A few things I want to mention before signing off. First of all, the Sick Times updated their informational materials to clarify the mechanism of H5N1 spread after my newsletter back in December, and I’m overdue in giving them daps for this. Love to see it. I’m sure their newsroom is under extreme stress right now with everything going on federally, so if you’re looking for (and/or to support) independent health journalism, check them out. Second, as we will see in subsequent posts, the path forward in terms of what we ought to be doing about the H5N1 panzootic is extremely complex (and I don’t know the answer), but I want to emphasize the importance of focusing on occupational health and safety and on conditions for farm workers. A recent NYT article, for example, noted that human H5N1 infections have certainly been missed because undocumented farm workers are afraid to seek testing for fear of being deported. There’s a whole other post in here about public health and the “worldedness” of the biopolitical interventions we study in isolation – how, as I said on cursed Bluesky, ideologically neutral public health practice can actually function to render people visible to a hostile state.
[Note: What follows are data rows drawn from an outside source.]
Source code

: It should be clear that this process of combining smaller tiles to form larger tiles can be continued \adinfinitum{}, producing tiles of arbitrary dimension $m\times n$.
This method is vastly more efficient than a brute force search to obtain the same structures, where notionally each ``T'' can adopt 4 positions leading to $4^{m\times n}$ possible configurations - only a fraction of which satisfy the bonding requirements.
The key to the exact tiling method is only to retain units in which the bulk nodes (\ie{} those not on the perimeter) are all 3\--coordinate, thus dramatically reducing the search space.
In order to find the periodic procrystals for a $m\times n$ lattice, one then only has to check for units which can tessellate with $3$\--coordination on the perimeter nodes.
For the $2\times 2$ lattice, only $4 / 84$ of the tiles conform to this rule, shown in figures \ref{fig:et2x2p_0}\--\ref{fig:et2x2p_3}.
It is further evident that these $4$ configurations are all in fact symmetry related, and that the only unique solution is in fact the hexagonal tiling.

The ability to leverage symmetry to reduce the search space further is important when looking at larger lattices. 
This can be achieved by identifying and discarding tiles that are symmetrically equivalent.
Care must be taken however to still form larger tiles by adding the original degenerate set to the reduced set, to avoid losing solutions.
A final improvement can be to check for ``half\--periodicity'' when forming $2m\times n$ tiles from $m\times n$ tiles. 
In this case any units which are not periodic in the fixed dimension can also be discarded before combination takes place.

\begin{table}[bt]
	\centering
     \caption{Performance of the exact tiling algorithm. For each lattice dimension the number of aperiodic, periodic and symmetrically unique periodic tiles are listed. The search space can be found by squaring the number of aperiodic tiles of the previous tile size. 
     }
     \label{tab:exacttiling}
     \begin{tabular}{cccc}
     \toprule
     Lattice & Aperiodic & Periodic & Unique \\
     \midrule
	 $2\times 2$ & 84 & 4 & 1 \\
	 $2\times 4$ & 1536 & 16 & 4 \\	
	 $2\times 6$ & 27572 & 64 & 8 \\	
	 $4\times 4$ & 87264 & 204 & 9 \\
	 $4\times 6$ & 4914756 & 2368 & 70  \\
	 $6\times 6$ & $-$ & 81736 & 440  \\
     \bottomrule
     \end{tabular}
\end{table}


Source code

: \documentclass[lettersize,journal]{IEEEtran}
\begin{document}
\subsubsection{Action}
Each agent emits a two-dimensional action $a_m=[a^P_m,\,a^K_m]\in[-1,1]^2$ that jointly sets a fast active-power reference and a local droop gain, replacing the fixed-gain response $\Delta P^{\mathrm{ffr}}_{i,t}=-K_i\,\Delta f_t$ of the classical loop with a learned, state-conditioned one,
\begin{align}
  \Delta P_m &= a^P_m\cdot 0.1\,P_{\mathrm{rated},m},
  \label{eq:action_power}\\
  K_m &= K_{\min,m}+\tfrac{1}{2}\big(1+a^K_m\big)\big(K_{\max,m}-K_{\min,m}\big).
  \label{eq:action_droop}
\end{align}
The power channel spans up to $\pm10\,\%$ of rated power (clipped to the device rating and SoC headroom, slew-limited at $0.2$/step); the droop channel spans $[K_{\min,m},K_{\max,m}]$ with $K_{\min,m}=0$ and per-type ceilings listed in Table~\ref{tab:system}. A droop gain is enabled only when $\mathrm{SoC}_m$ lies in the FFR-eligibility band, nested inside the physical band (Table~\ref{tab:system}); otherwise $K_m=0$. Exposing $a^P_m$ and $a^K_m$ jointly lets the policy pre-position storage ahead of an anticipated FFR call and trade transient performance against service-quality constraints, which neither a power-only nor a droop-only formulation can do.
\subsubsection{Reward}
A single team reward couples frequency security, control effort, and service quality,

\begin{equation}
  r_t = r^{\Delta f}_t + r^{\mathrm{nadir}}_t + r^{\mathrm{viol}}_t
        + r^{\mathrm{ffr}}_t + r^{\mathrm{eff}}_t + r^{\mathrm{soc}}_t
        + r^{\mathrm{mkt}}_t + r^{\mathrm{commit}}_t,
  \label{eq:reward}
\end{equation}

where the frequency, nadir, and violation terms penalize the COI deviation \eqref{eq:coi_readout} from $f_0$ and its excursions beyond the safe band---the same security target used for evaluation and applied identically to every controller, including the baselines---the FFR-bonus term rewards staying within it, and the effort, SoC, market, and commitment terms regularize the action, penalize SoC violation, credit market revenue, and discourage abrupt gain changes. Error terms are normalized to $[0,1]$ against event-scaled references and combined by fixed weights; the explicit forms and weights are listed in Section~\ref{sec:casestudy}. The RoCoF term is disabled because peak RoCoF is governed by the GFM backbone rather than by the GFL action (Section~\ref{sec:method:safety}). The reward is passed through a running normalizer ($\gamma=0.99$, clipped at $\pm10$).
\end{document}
I don’t have an answer here, other than to keep farm workers at the center of whatever advocacy you might be doing around this. For example, a mask bloc in my area is currently organizing materials to distribute directly to farm workers in the state, both educational materials and also literal PPE like gloves and goggles. (I think goggles are particularly important given the apparent susceptibility of the eyes to H5N1.) Doing it on a grassroots mutual aid basis is not ideal, but equipping workers with PPE has the potential to prevent spillovers (human infections) which can lead to reassortment.